### Assigned task
Every line of the data that includes "routes" should be copied out.
━━━━━ Material provided ━━━━━
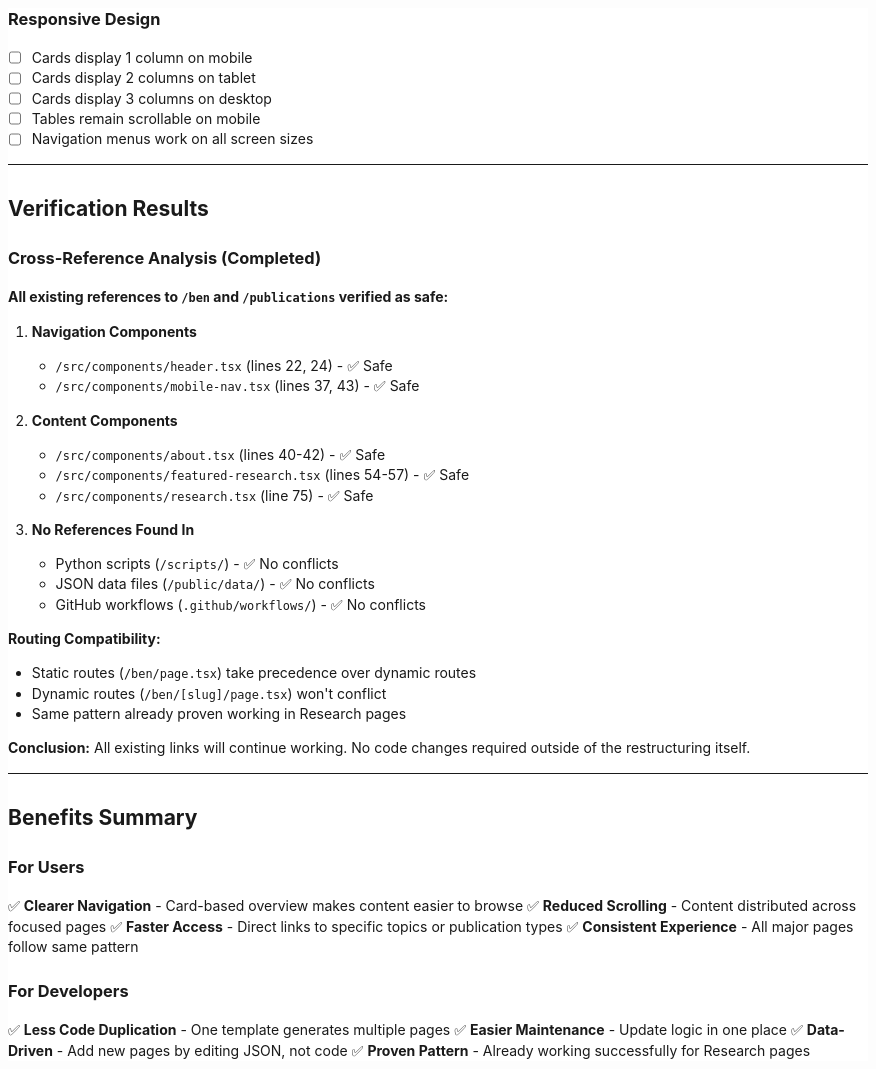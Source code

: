 ### Responsive Design
- [ ] Cards display 1 column on mobile
- [ ] Cards display 2 columns on tablet
- [ ] Cards display 3 columns on desktop
- [ ] Tables remain scrollable on mobile
- [ ] Navigation menus work on all screen sizes

---

## Verification Results

### Cross-Reference Analysis (Completed)

**All existing references to `/ben` and `/publications` verified as safe:**

1. **Navigation Components**
   - `/src/components/header.tsx` (lines 22, 24) - ✅ Safe
   - `/src/components/mobile-nav.tsx` (lines 37, 43) - ✅ Safe

2. **Content Components**
   - `/src/components/about.tsx` (lines 40-42) - ✅ Safe
   - `/src/components/featured-research.tsx` (lines 54-57) - ✅ Safe
   - `/src/components/research.tsx` (line 75) - ✅ Safe

3. **No References Found In**
   - Python scripts (`/scripts/`) - ✅ No conflicts
   - JSON data files (`/public/data/`) - ✅ No conflicts
   - GitHub workflows (`.github/workflows/`) - ✅ No conflicts

**Routing Compatibility:**
- Static routes (`/ben/page.tsx`) take precedence over dynamic routes
- Dynamic routes (`/ben/[slug]/page.tsx`) won't conflict
- Same pattern already proven working in Research pages

**Conclusion:** All existing links will continue working. No code changes required outside of the restructuring itself.

---

## Benefits Summary

### For Users
✅ **Clearer Navigation** - Card-based overview makes content easier to browse
✅ **Reduced Scrolling** - Content distributed across focused pages
✅ **Faster Access** - Direct links to specific topics or publication types
✅ **Consistent Experience** - All major pages follow same pattern

### For Developers
✅ **Less Code Duplication** - One template generates multiple pages
✅ **Easier Maintenance** - Update logic in one place
✅ **Data-Driven** - Add new pages by editing JSON, not code
✅ **Proven Pattern** - Already working successfully for Research pages

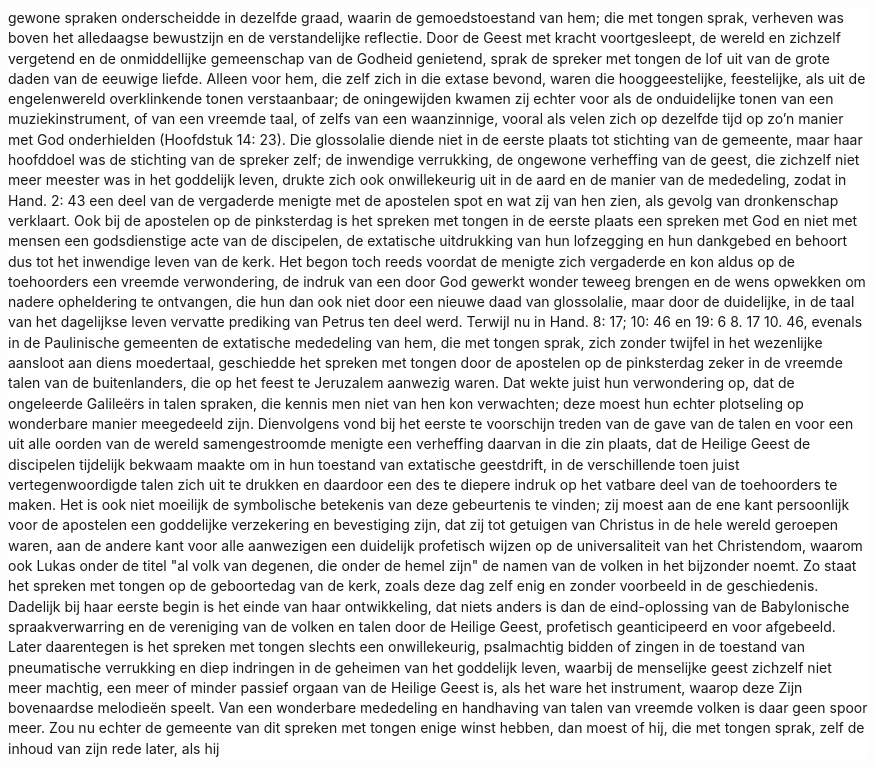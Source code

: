gewone spraken onderscheidde in dezelfde graad, waarin de gemoedstoestand van hem; die met tongen sprak, verheven was boven het alledaagse bewustzijn en de verstandelijke reflectie. Door de Geest met kracht voortgesleept, de wereld en zichzelf vergetend en de onmiddellijke gemeenschap van de Godheid genietend, sprak de spreker met tongen de lof uit van de grote daden van de eeuwige liefde. Alleen voor hem, die zelf zich in die extase bevond, waren die hooggeestelijke, feestelijke, als uit de engelenwereld overklinkende tonen verstaanbaar; de oningewijden kwamen zij echter voor als de onduidelijke tonen van een muziekinstrument, of van een vreemde taal, of zelfs van een waanzinnige, vooral als velen zich op dezelfde tijd op zo’n manier met God onderhielden (Hoofdstuk 14: 23). Die glossolalie diende niet in de eerste plaats tot stichting van de gemeente, maar haar hoofddoel was de stichting van de spreker zelf; de inwendige verrukking, de ongewone verheffing van de geest, die zichzelf niet meer meester was in het goddelijk leven, drukte zich ook onwillekeurig uit in de aard en de manier van de mededeling, zodat in Hand. 2: 43 een deel van de vergaderde menigte met de apostelen spot en wat zij van hen zien, als gevolg van dronkenschap verklaart. Ook bij de apostelen op de pinksterdag is het spreken met tongen in de eerste plaats een spreken met God en niet met mensen een godsdienstige acte van de discipelen, de extatische uitdrukking van hun lofzegging en hun dankgebed en behoort dus tot het inwendige leven van de kerk. Het begon toch reeds voordat de menigte zich vergaderde en kon aldus op de toehoorders een vreemde verwondering, de indruk van een door God gewerkt wonder teweeg brengen en de wens opwekken om nadere opheldering te ontvangen, die hun dan ook niet door een nieuwe daad van glossolalie, maar door de duidelijke, in de taal van het dagelijkse leven vervatte prediking van Petrus ten deel werd. Terwijl nu in Hand. 8: 17; 10: 46 en 19: 6 8. 17 10. 46, evenals in de Paulinische gemeenten de extatische mededeling van hem, die met tongen sprak, zich zonder twijfel in het wezenlijke aansloot aan diens moedertaal, geschiedde het spreken met tongen door de apostelen op de pinksterdag zeker in de vreemde talen van de buitenlanders, die op het feest te Jeruzalem aanwezig waren. Dat wekte juist hun verwondering op, dat de ongeleerde Galileërs in talen spraken, die kennis men niet van hen kon verwachten; deze moest hun echter plotseling op wonderbare manier meegedeeld zijn. Dienvolgens vond bij het eerste te voorschijn treden van de gave van de talen en voor een uit alle oorden van de wereld samengestroomde menigte een verheffing daarvan in die zin plaats, dat de Heilige Geest de discipelen tijdelijk bekwaam maakte om in hun toestand van extatische geestdrift, in de verschillende toen juist vertegenwoordigde talen zich uit te drukken en daardoor een des te diepere indruk op het vatbare deel van de toehoorders te maken. Het is ook niet moeilijk de symbolische betekenis van deze gebeurtenis te vinden; zij moest aan de ene kant persoonlijk voor de apostelen een goddelijke verzekering en bevestiging zijn, dat zij tot getuigen van Christus in de hele wereld geroepen waren, aan de andere kant voor alle aanwezigen een duidelijk profetisch wijzen op de universaliteit van het Christendom, waarom ook Lukas onder de titel "al volk van degenen, die onder de hemel zijn" de namen van de volken in het bijzonder noemt. Zo staat het spreken met tongen op de geboortedag van de kerk, zoals deze dag zelf enig en zonder voorbeeld in de geschiedenis. Dadelijk bij haar eerste begin is het einde van haar ontwikkeling, dat niets anders is dan de eind-oplossing van de Babylonische spraakverwarring en de vereniging van de volken en talen door de Heilige Geest, profetisch geanticipeerd en voor afgebeeld. Later daarentegen is het spreken met tongen slechts een onwillekeurig, psalmachtig bidden of zingen in de toestand van pneumatische verrukking en diep indringen in de geheimen van het goddelijk leven, waarbij de menselijke geest zichzelf niet meer machtig, een meer of minder passief orgaan van de Heilige Geest is, als het ware het instrument, waarop deze Zijn bovenaardse melodieën speelt. Van een wonderbare mededeling en handhaving van talen van vreemde volken is daar geen spoor meer. Zou nu echter de gemeente van dit spreken met tongen enige winst hebben, dan moest of hij, die met tongen sprak, zelf de inhoud van zijn rede later, als hij
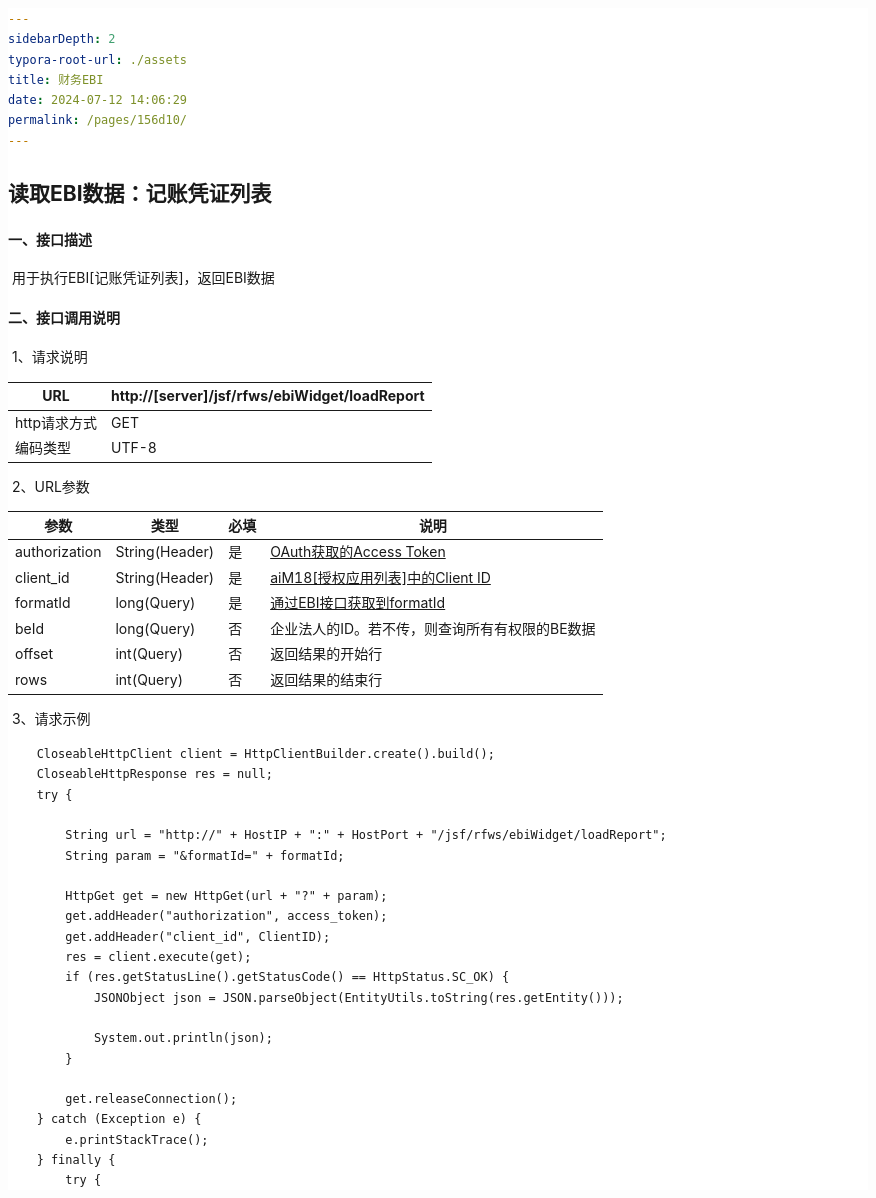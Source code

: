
 ```yaml
---
sidebarDepth: 2
typora-root-url: ./assets
title: 财务EBI
date: 2024-07-12 14:06:29
permalink: /pages/156d10/
---
```

## 读取EBI数据：记账凭证列表

#### 一、接口描述

​		 用于执行EBI[记账凭证列表]，返回EBI数据

#### 二、接口调用说明

​		1、请求说明

| URL      | http://[server]/jsf/rfws/ebiWidget/loadReport |
| -------- | ---------------------------------------- |
| http请求方式 | GET                                      |
| 编码类型     | UTF-8                                    |

​		2、URL参数

| 参数            | 类型             | 必填   | 说明                                       |
| ------------- | -------------- | ---- | ---------------------------------------- |
| authorization | String(Header) | 是    | [OAuth获取的Access Token](/pages/jd4373/#获取访问令牌) |
| client_id     | String(Header) | 是    | [aiM18[授权应用列表]中的Client ID](/pages/jd4373/#注册应用程序) |
| formatId      | long(Query)    | 是    | [通过EBI接口获取到formatId](/pages/jd4373/#获取formatid)         |
| beId          | long(Query)    | 否    | 企业法人的ID。若不传，则查询所有有权限的BE数据                |
| offset        | int(Query)     | 否    | 返回结果的开始行                                 |
| rows          | int(Query)     | 否    | 返回结果的结束行                                 |

​		3、请求示例

```
	CloseableHttpClient client = HttpClientBuilder.create().build();
	CloseableHttpResponse res = null;
	try {

		String url = "http://" + HostIP + ":" + HostPort + "/jsf/rfws/ebiWidget/loadReport";
		String param = "&formatId=" + formatId;

		HttpGet get = new HttpGet(url + "?" + param);
		get.addHeader("authorization", access_token);
		get.addHeader("client_id", ClientID);
		res = client.execute(get);
		if (res.getStatusLine().getStatusCode() == HttpStatus.SC_OK) {
			JSONObject json = JSON.parseObject(EntityUtils.toString(res.getEntity()));

			System.out.println(json);
		}

		get.releaseConnection();
	} catch (Exception e) {
		e.printStackTrace();
	} finally {
		try {
```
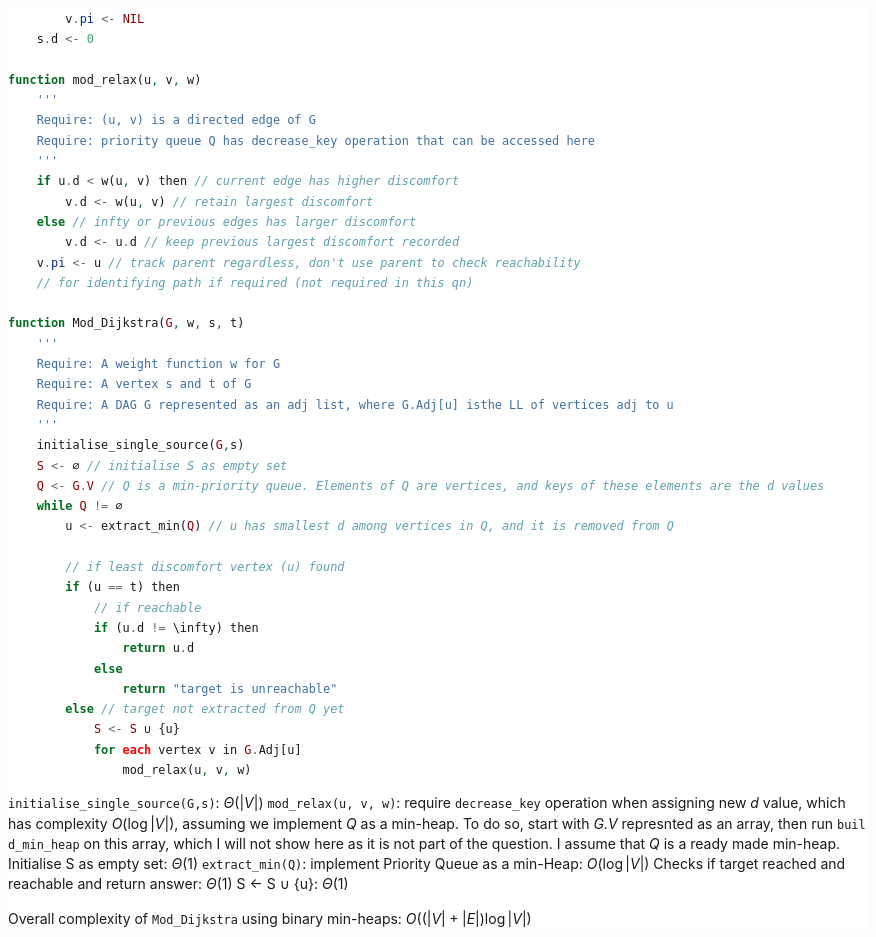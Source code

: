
 ```php
		v.pi <- NIL
	s.d <- 0

function mod_relax(u, v, w)
	'''
	Require: (u, v) is a directed edge of G
	Require: priority queue Q has decrease_key operation that can be accessed here
	'''
	if u.d < w(u, v) then // current edge has higher discomfort
		v.d <- w(u, v) // retain largest discomfort
	else // infty or previous edges has larger discomfort
		v.d <- u.d // keep previous largest discomfort recorded
	v.pi <- u // track parent regardless, don't use parent to check reachability
	// for identifying path if required (not required in this qn)

function Mod_Dijkstra(G, w, s, t)
	'''
	Require: A weight function w for G
	Require: A vertex s and t of G
	Require: A DAG G represented as an adj list, where G.Adj[u] isthe LL of vertices adj to u
	'''
	initialise_single_source(G,s)
	S <- ∅ // initialise S as empty set
	Q <- G.V // Q is a min-priority queue. Elements of Q are vertices, and keys of these elements are the d values
	while Q != ∅
		u <- extract_min(Q) // u has smallest d among vertices in Q, and it is removed from Q

		// if least discomfort vertex (u) found
		if (u == t) then
			// if reachable
			if (u.d != \infty) then
				return u.d
			else
				return "target is unreachable"
		else // target not extracted from Q yet
			S <- S ∪ {u} 
			for each vertex v in G.Adj[u]
				mod_relax(u, v, w)
```
`initialise_single_source(G,s)`: $\Theta(|V|)$
`mod_relax(u, v, w)`: require `decrease_key` operation when assigning new $d$ value, which has complexity $O(\log{|V|})$, assuming we implement $Q$ as a min-heap. To do so, start with $G.V$ represnted as an array, then run `build_min_heap` on this array, which I will not show here as it is not part of the question. I assume that $Q$ is a ready made min-heap.
Initialise S as empty set: $\Theta(1)$
`extract_min(Q)`: implement Priority Queue as a min-Heap: $O(\log{|V|})$
Checks if target reached and reachable and return answer: $\Theta(1)$
S <- S ∪ {u}: $\Theta(1)$

Overall complexity of `Mod_Dijkstra` using binary min-heaps: $O((|V| + |E|)\log{|V|})$
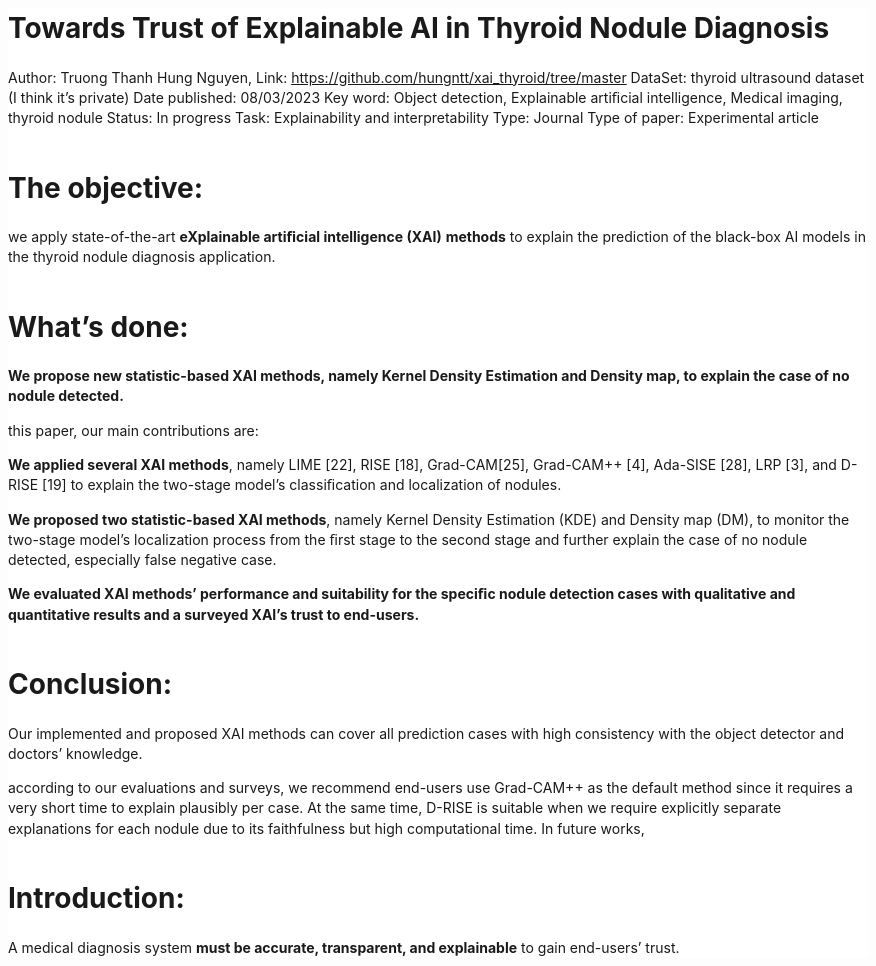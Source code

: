 # Towards Trust of Explainable AI in Thyroid Nodule Diagnosis

Author: Truong Thanh Hung Nguyen,
Link: https://github.com/hungntt/xai_thyroid/tree/master
DataSet: thyroid ultrasound dataset (I think it’s private)
Date published: 08/03/2023
Key word:  Object detection, Explainable artiﬁcial intelligence, Medical imaging, thyroid nodule
Status: In progress
Task: Explainability and interpretability
Type: Journal
Type of paper: Experimental article

# The objective:

we apply state-of-the-art **eXplainable artiﬁcial intelligence (XAI)** **methods** to explain the prediction of the black-box AI models in the thyroid nodule diagnosis application. 

# What’s done:

**We propose new statistic-based XAI methods, namely Kernel Density Estimation and Density map, to explain the case of no nodule detected.**

this paper, our main contributions are:

**We applied several XAI methods**, namely LIME [22], RISE [18], Grad-CAM[25], Grad-CAM++ [4], Ada-SISE [28], LRP [3], and D-RISE [19] to explain the two-stage model’s classiﬁcation and localization of nodules.

**We proposed two statistic-based XAI methods**, namely Kernel Density Estimation (KDE) and Density map (DM), to monitor the two-stage model’s localization process from the ﬁrst stage to the second stage and further explain the case of no nodule detected, especially false negative case.

**We evaluated XAI methods’ performance and suitability for the speciﬁc nodule detection cases with qualitative and quantitative results and a surveyed XAI’s trust to end-users.**

# **Conclusion:**

Our implemented and proposed XAI methods can cover all prediction cases with high consistency with the object detector and doctors’ knowledge.

according to our evaluations and surveys, we recommend end-users use Grad-CAM++ as the default method since it requires a very short  time to explain plausibly per case. At the same time, D-RISE is  suitable when we require explicitly separate explanations for each nodule due to its faithfulness but high computational time. In future works,

# Introduction:

A medical diagnosis system **must be accurate, transparent, and explainable** to gain end-users’ trust.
━━━━━
### Worked solution
- Static routes (`/ben/page.tsx`) take precedence over dynamic routes
- Dynamic routes (`/ben/[slug]/page.tsx`) won't conflict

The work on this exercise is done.